▸ **What to produce**: After locating the line with "- **Branch Prefix:**" in the data that follows, return it and every later line exactly, up to and including the line with "- Track environmental".

▸ **Task inputs**:
=======

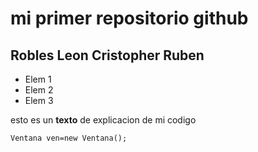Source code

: # mi primer repositorio github

## Robles Leon Cristopher Ruben

- Elem 1
- Elem 2
- Elem 3

esto es un **texto** de explicacion de mi codigo

`
Ventana ven=new Ventana();
`
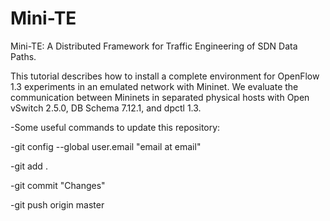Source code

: # Mini-TE

Mini-TE: A Distributed Framework for Traffic Engineering of SDN Data Paths.

This tutorial describes how to install a complete
environment for OpenFlow 1.3 experiments in an emulated
network with Mininet.
We evaluate the communication between Mininets in
separated physical hosts with Open vSwitch 2.5.0,
DB Schema 7.12.1, and dpctl 1.3. 




-Some useful commands to update this repository:

-git config --global user.email "email at email"

-git add .

-git commit "Changes"

-git push origin master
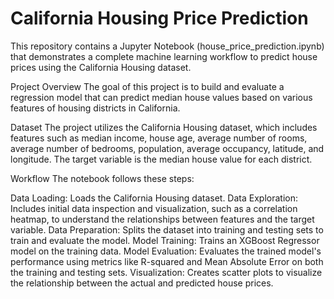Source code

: # California Housing Price Prediction
This repository contains a Jupyter Notebook (house_price_prediction.ipynb) that demonstrates a complete machine learning workflow to predict house prices using the California Housing dataset.

Project Overview
The goal of this project is to build and evaluate a regression model that can predict median house values based on various features of housing districts in California.

Dataset
The project utilizes the California Housing dataset, which includes features such as median income, house age, average number of rooms, average number of bedrooms, population, average occupancy, latitude, and longitude. The target variable is the median house value for each district.

Workflow
The notebook follows these steps:

Data Loading: Loads the California Housing dataset.
Data Exploration: Includes initial data inspection and visualization, such as a correlation heatmap, to understand the relationships between features and the target variable.
Data Preparation: Splits the dataset into training and testing sets to train and evaluate the model.
Model Training: Trains an XGBoost Regressor model on the training data.
Model Evaluation: Evaluates the trained model's performance using metrics like R-squared and Mean Absolute Error on both the training and testing sets.
Visualization: Creates scatter plots to visualize the relationship between the actual and predicted house prices.
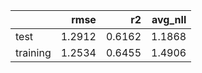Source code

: |          |   rmse |     r2 |   avg_nll |
|:---------|-------:|-------:|----------:|
| test     | 1.2912 | 0.6162 |    1.1868 |
| training | 1.2534 | 0.6455 |    1.4906 |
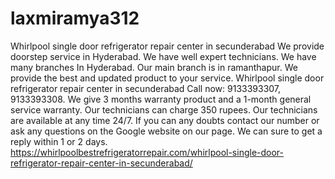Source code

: # laxmiramya312
Whirlpool single door refrigerator repair center in secunderabad We provide doorstep service in Hyderabad. We have well expert technicians. We have many branches In Hyderabad. Our main branch is in ramanthapur. We provide the best and updated product to your service. Whirlpool single door refrigerator repair center in secunderabad Call now: 9133393307, 9133393308.  We give 3 months warranty product and a 1-month general service warranty. Our technicians can charge 350 rupees. Our technicians are available at any time 24/7. If you can any doubts contact our number or ask any questions on the Google website on our page. We can sure to get a reply within 1 or 2 days.  https://whirlpoolbestrefrigeratorrepair.com/whirlpool-single-door-refrigerator-repair-center-in-secunderabad/
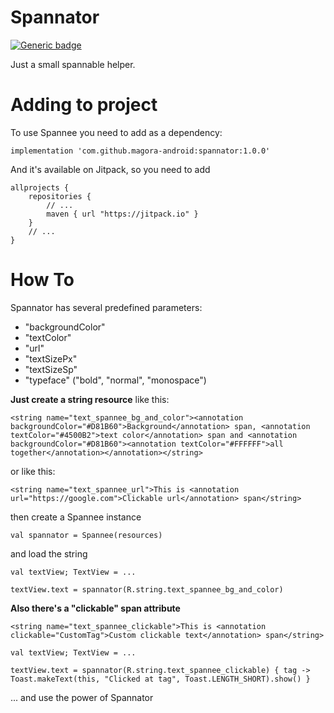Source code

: # Spannator

[![Generic badge](https://img.shields.io/badge/jitPack-1.0.0-ff00.svg)](https://github.com/Magora-Android/Spannator/)

Just a small spannable helper.


# Adding to project
To use Spannee you need to add as a dependency:

`implementation 'com.github.magora-android:spannator:1.0.0'`

And it's available on Jitpack, so you need to add

    allprojects {
        repositories {
            // ...
            maven { url "https://jitpack.io" }
        }
        // ...
    }


# How To
Spannator has several predefined parameters:

- "backgroundColor"
- "textColor"
- "url"
- "textSizePx"
- "textSizeSp"
- "typeface" ("bold", "normal", "monospace")

**Just create a string resource**
like this:

    <string name="text_spannee_bg_and_color"><annotation backgroundColor="#D81B60">Background</annotation> span, <annotation textColor="#4500B2">text color</annotation> span and <annotation backgroundColor="#D81B60"><annotation textColor="#FFFFFF">all together</annotation></annotation></string>

or like this:

    <string name="text_spannee_url">This is <annotation url="https://google.com">Clickable url</annotation> span</string>

then create a Spannee instance

`val spannator = Spannee(resources)`

and load the string

`val textView; TextView = ...`

`textView.text = spannator(R.string.text_spannee_bg_and_color)`

**Also there's a "clickable" span attribute**

    <string name="text_spannee_clickable">This is <annotation clickable="CustomTag">Custom clickable text</annotation> span</string>

`val textView; TextView = ...`

`textView.text = spannator(R.string.text_spannee_clickable) { tag ->
    Toast.makeText(this, "Clicked at tag", Toast.LENGTH_SHORT).show()
}`

... and use the power of Spannator
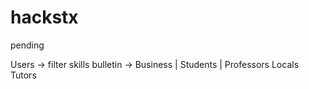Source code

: # hackstx
pending

Users -> filter skills
bulletin -> Business | Students | Professors
Locals 
Tutors 

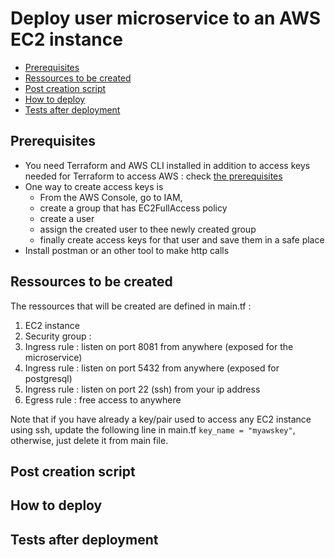 # Deploy user microservice to an AWS EC2 instance
- [Prerequisites](#Prerequisites)
- [Ressources to be created](#Ressources-to-be-created)
- [Post creation script](#Post-creation-script)
- [How to deploy](#How-to-deploy)
- [Tests after deployment](#Tests-after-deployment)

## Prerequisites
- You need Terraform and AWS CLI installed in addition to access keys needed for Terraform to access AWS : check [the prerequisites](https://developer.hashicorp.com/terraform/tutorials/aws-get-started/aws-build#prerequisites)
- One way to create access keys is
    - From the AWS Console, go to IAM, 
    - create a group that has EC2FullAccess policy
    - create a user
    - assign the created user to thee newly created group
    - finally create access keys for that user and save them in a safe place
- Install postman or an other tool to make http calls

## Ressources to be created
The ressources that will be created are defined in main.tf :
1. EC2 instance
2. Security group :
3. Ingress rule : listen on port 8081 from anywhere (exposed for the microservice)
4. Ingress rule : listen on port 5432 from anywhere (exposed for postgresql)
5. Ingress rule : listen on port 22 (ssh) from your ip address
6. Egress rule : free access to anywhere


Note that if you have already a key/pair used to access any EC2 instance using ssh, update the following line in main.tf
`key_name = "myawskey"`,
otherwise, just delete it from main file.

## Post creation script
## How to deploy
## Tests after deployment
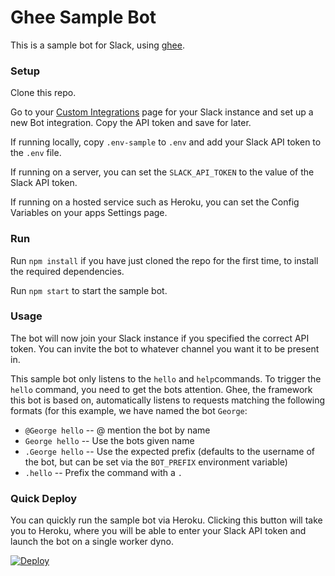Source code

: # Ghee Sample Bot

This is a sample bot for Slack, using [ghee](https://github.com/elliottcarlson/ghee).

### Setup

Clone this repo.

Go to your [Custom Integrations](https://www.slack.com/apps/manage/custom-integrations)
page for your Slack instance and set up a new Bot integration. Copy the API
token and save for later.

If running locally, copy `.env-sample` to `.env` and add your Slack API token to
the `.env` file.

If running on a server, you can set the `SLACK_API_TOKEN` to the value of the
Slack API token.

If running on a hosted service such as Heroku, you can set the Config Variables
on your apps Settings page.

### Run

Run `npm install` if you have just cloned the repo for the first time, to
install the required dependencies.

Run `npm start` to start the sample bot.

### Usage

The bot will now join your Slack instance if you specified the correct API
token. You can invite the bot to whatever channel you want it to be present in.

This sample bot only listens to the `hello` and `help`commands. To trigger the
`hello` command, you need to get the bots attention. Ghee, the framework this bot
is based on, automatically listens to requests matching the following formats
(for this example, we have named the bot `George`:

- `@George hello` -- @ mention the bot by name
- `George hello` -- Use the bots given name
- `.George hello` -- Use the expected prefix (defaults to the username of the
  bot, but can be set via the `BOT_PREFIX` environment variable)
- `.hello` -- Prefix the command with a `.`

### Quick Deploy

You can quickly run the sample bot via Heroku. Clicking this button will take
you to Heroku, where you will be able to enter your Slack API token and launch
the bot on a single worker dyno.

[![Deploy](https://www.herokucdn.com/deploy/button.svg)](https://heroku.com/deploy)

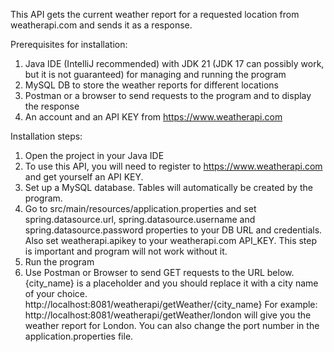 This API gets the current weather report for a requested location from weatherapi.com and sends it as a response. 


Prerequisites for installation: 
1) Java IDE (IntelliJ recommended) with JDK 21 (JDK 17 can possibly work, but it is not guaranteed) for managing and running the program
2) MySQL DB to store the weather reports for different locations
3) Postman or a browser to send requests to the program and to display the response
4) An account and an API KEY from https://www.weatherapi.com


Installation steps: 
1) Open the project in your Java IDE
2) To use this API, you will need to register to https://www.weatherapi.com and get yourself an API KEY.
3) Set up a MySQL database. Tables will automatically be created by the program. 
4) Go to src/main/resources/application.properties and set spring.datasource.url, spring.datasource.username and spring.datasource.password properties to your DB URL and credentials. Also set weatherapi.apikey to your weatherapi.com API_KEY. This step is important and program will not work without it. 
5) Run the program
6) Use Postman or Browser to send GET requests to the URL below. {city_name} is a placeholder and you should replace it with a city name of your choice.
http://localhost:8081/weatherapi/getWeather/{city_name}
For example: http://localhost:8081/weatherapi/getWeather/london will give you the weather report for London. You can also change the port number in the application.properties file.



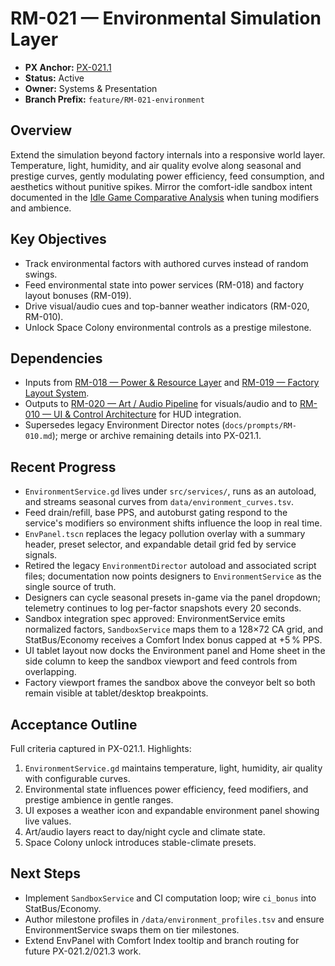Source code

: # RM-021 — Environmental Simulation Layer

- **PX Anchor:** [PX-021.1](../prompts/PX-021.1.md)
- **Status:** Active
- **Owner:** Systems & Presentation
- **Branch Prefix:** `feature/RM-021-environment`

## Overview
Extend the simulation beyond factory internals into a responsive world layer. Temperature, light, humidity, and air quality evolve along seasonal and prestige curves, gently modulating power efficiency, feed consumption, and aesthetics without punitive spikes.
Mirror the comfort-idle sandbox intent documented in the [Idle Game Comparative Analysis](../analysis/IdleGameComparative.md) when tuning modifiers and ambience.

## Key Objectives
- Track environmental factors with authored curves instead of random swings.
- Feed environmental state into power services (RM-018) and factory layout bonuses (RM-019).
- Drive visual/audio cues and top-banner weather indicators (RM-020, RM-010).
- Unlock Space Colony environmental controls as a prestige milestone.

## Dependencies
- Inputs from [RM-018 — Power & Resource Layer](RM-018.md) and [RM-019 — Factory Layout System](RM-019.md).
- Outputs to [RM-020 — Art / Audio Pipeline](RM-020.md) for visuals/audio and to [RM-010 — UI & Control Architecture](RM-010.md) for HUD integration.
- Supersedes legacy Environment Director notes (`docs/prompts/RM-010.md`); merge or archive remaining details into PX-021.1.

## Recent Progress
- `EnvironmentService.gd` lives under `src/services/`, runs as an autoload, and streams seasonal curves from `data/environment_curves.tsv`.
- Feed drain/refill, base PPS, and autoburst gating respond to the service's modifiers so environment shifts influence the loop in real time.
- `EnvPanel.tscn` replaces the legacy pollution overlay with a summary header, preset selector, and expandable detail grid fed by service signals.
- Retired the legacy `EnvironmentDirector` autoload and associated script files; documentation now points designers to `EnvironmentService` as the single source of truth.
- Designers can cycle seasonal presets in-game via the panel dropdown; telemetry continues to log per-factor snapshots every 20 seconds.
- Sandbox integration spec approved: EnvironmentService emits normalized factors, `SandboxService` maps them to a 128×72 CA grid, and StatBus/Economy receives a Comfort Index bonus capped at +5 % PPS.
- UI tablet layout now docks the Environment panel and Home sheet in the side column to keep the sandbox viewport and feed controls from overlapping.
- Factory viewport frames the sandbox above the conveyor belt so both remain visible at tablet/desktop breakpoints.

## Acceptance Outline
Full criteria captured in PX-021.1. Highlights:
1. `EnvironmentService.gd` maintains temperature, light, humidity, air quality with configurable curves.
2. Environmental state influences power efficiency, feed modifiers, and prestige ambience in gentle ranges.
3. UI exposes a weather icon and expandable environment panel showing live values.
4. Art/audio layers react to day/night cycle and climate state.
5. Space Colony unlock introduces stable-climate presets.

## Next Steps
- Implement `SandboxService` and CI computation loop; wire `ci_bonus` into StatBus/Economy.
- Author milestone profiles in `/data/environment_profiles.tsv` and ensure EnvironmentService swaps them on tier milestones.
- Extend EnvPanel with Comfort Index tooltip and branch routing for future PX-021.2/021.3 work.
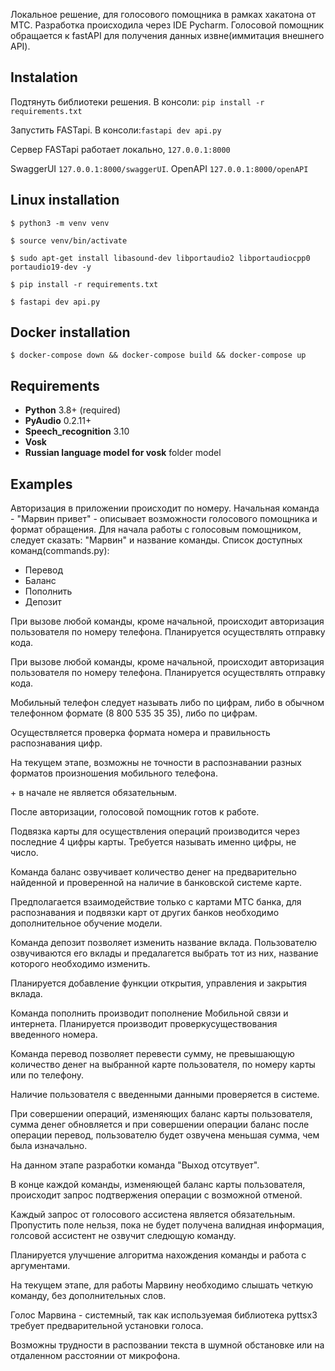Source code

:Локальное решение, для голосового помощника в рамках хакатона от МТС. 
Разработка происходила через IDE Pycharm. Голосовой помощник обращается к fastAPI для получения данных извне(иммитация внешнего API).


Instalation
------------    
Подтянуть библиотеки решения. В консоли: ``pip install -r requirements.txt``  

Запустить FASTapi. В консоли:``fastapi dev api.py``  

Сервер FASTapi работает локально, ``127.0.0.1:8000``

SwaggerUI ``127.0.0.1:8000/swaggerUI``. OpenAPI ``127.0.0.1:8000/openAPI``


Linux installation
------------
`$ python3 -m venv venv`

`$ source venv/bin/activate`

`$ sudo apt-get install libasound-dev libportaudio2 libportaudiocpp0 portaudio19-dev -y`

`$ pip install -r requirements.txt`

`$ fastapi dev api.py`


Docker installation
------------
`$ docker-compose down && docker-compose build && docker-compose up`


Requirements
------------
* **Python** 3.8+ (required)
* **PyAudio** 0.2.11+ 
* **Speech_recognition** 3.10
* **Vosk**
* **Russian language model for vosk** folder model  

Examples
--------  
Авторизация в приложении происходит по номеру. Начальная команда - "Марвин привет" - описывает возможности голосового помощника и формат обращения.
Для начала работы с голосовым помощником, следует сказать: "Марвин" и название команды. Список доступных команд(commands.py):
* Перевод
* Баланс
* Пополнить
* Депозит

При вызове любой команды, кроме начальной, происходит авторизация пользователя по номеру телефона. Планируется осуществлять отправку кода.  

При вызове любой команды, кроме начальной, происходит авторизация пользователя по номеру телефона. Планируется осуществлять отправку кода.  

Мобильный телефон следует называть либо по цифрам, либо в обычном телефонном формате (8 800 535 35 35), либо по цифрам. 

Осуществляется проверка формата номера и правильность распознавания цифр.  

На текущем этапе, возможны не точности в распознавании разных форматов произношения мобильного телефона.  

\+ в начале не является обязательным.  
 
После авторизации, голосовой помощник готов к работе.   

Подвязка карты для осуществления операций производится через последние 4 цифры карты. Требуется называть именно цифры, не число.  

Команда баланс озвучивает количество денег на предварительно найденной и проверенной на наличие в банковской системе карте.  

Предполагается взаимодействие только с картами МТС банка, для распознавания и подвязки карт от других банков необходимо дополнительное обучение модели.  

Команда депозит позволяет изменить название вклада. Пользователю озвучиваются его вклады и предалагется выбрать тот из них, название которого необходимо изменить.  

Планируется добавление функции открытия, управления и закрытия вклада.  

Команда пополнить производит пополнение Мобильной связи и интернета. Планируется производит проверкусуществования введенного номера.  

Команда перевод позволяет перевести сумму, не превышающую количество денег на выбранной карте пользователя, по номеру карты или по телефону.   

Наличие пользователя с введенными данными проверяется в системе.   

При совершении операций, изменяющих баланс карты пользователя, сумма денег обновляется и при совершении операции баланс после операции перевод, пользователю будет озвучена меньшая сумма, чем была изначально.  

На данном этапе разработки команда "Выход отсутвует".  

В конце каждой команды, изменяющей баланс карты пользователя, происходит запрос подтвержения операции с возможной отменой.  

Каждый запрос от голосового ассистена является обязательным. Пропустить поле нельзя, пока не будет получена валидная информация, голсовой ассистент не озвучит следющую команду.  

Планируется улучшение алгоритма нахождения команды и работа с аргументами.  

На текущем этапе, для работы Марвину необходимо слышать четкую команду, без дополнительных слов.  

Голос Марвина - системный, так как используемая библиотека pyttsx3 требует предварительной установки голоса.   

Возможны трудности в распозвании текста в шумной обстановке или на отдаленном расстоянии от микрофона.  
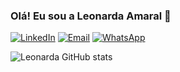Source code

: ### Olá! Eu sou a Leonarda Amaral 👋
[![LinkedIn](https://img.shields.io/badge/LinkedIn-0077B5?style=for-the-badge&logo=linkedin&logoColor=white)](https://www.linkedin.com/in/leonardaamaral)
[![Email](https://img.shields.io/badge/Gmail-D14836?style=for-the-badge&logo=gmail&logoColor=white)](mailto:leonardaamaral@ucl.br?subject=&body=)
[![WhatsApp](https://img.shields.io/badge/WhatsApp-25D366?style=for-the-badge&logo=whatsapp&logoColor=white)](https://contate.me/leonardaamaral)

![Leonarda GitHub stats](https://github-readme-stats.vercel.app/api?username=le-amaral&show_icons=true&theme=dark)


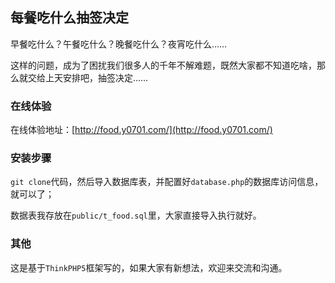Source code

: ## 每餐吃什么抽签决定

早餐吃什么？午餐吃什么？晚餐吃什么？夜宵吃什么……

这样的问题，成为了困扰我们很多人的千年不解难题，既然大家都不知道吃啥，那么就交给上天安排吧，抽签决定……

### 在线体验

在线体验地址：[http://food.y0701.com/](http://food.y0701.com/)

### 安装步骤

`git clone`代码，然后导入数据库表，并配置好`database.php`的数据库访问信息，就可以了；

数据表我存放在`public/t_food.sql`里，大家直接导入执行就好。

### 其他

这是基于`ThinkPHP5`框架写的，如果大家有新想法，欢迎来交流和沟通。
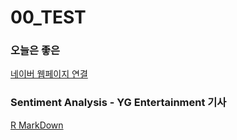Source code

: # 00_TEST

### 오늘은 좋은 
[네이버 웹페이지 연결](http://naver.com)

### Sentiment Analysis - YG Entertainment 기사
[R MarkDown](file:///C:/Users/ktm/Documents/GitHub/00_TEST/YG-SentimentAnalysis.html)

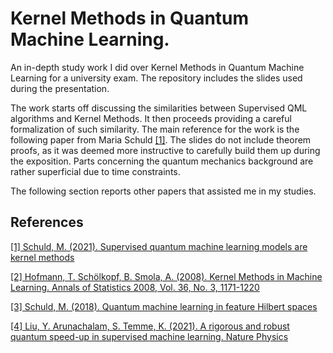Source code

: # Kernel Methods in Quantum Machine Learning.
An in-depth study work I did over Kernel Methods in Quantum Machine Learning for a university exam. The repository includes the slides used during the presentation.

The work starts off discussing the similarities between Supervised QML algorithms and Kernel Methods. It then proceeds providing a careful formalization of such similarity. The main reference for the work is the following paper from Maria Schuld [[1]](#1). The slides do not include theorem proofs, as it was deemed more instructive to carefully build them up during the exposition. Parts concerning the quantum mechanics background are rather superficial due to time constraints.

The following section reports other papers that assisted me in my studies.


## References
<a id="1">[[1] 
Schuld, M. (2021). 
Supervised quantum machine learning models are kernel methods](https://arxiv.org/abs/2101.11020)</a>

[[2] Hofmann, T. Schölkopf, B. Smola, A. (2008).
Kernel Methods in Machine Learning. Annals of Statistics 2008, Vol. 36, No. 3, 1171-1220](https://arxiv.org/abs/math/0701907)

[[3] Schuld, M. (2018).
Quantum machine learning in feature Hilbert spaces](https://arxiv.org/abs/1803.07128)

[[4] Liu, Y. Arunachalam, S. Temme, K. (2021).
A rigorous and robust quantum speed-up in supervised machine learning.
Nature Physics](https://arxiv.org/abs/2010.02174)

=======

▸ **Solution**:
- **Branch Prefix:** `feature/RM-021-environment`

## Overview
Extend the simulation beyond factory internals into a responsive world layer. Temperature, light, humidity, and air quality evolve along seasonal and prestige curves, gently modulating power efficiency, feed consumption, and aesthetics without punitive spikes.
Mirror the comfort-idle sandbox intent documented in the [Idle Game Comparative Analysis](../analysis/IdleGameComparative.md) when tuning modifiers and ambience.

## Key Objectives
- Track environmental factors with authored curves instead of random swings.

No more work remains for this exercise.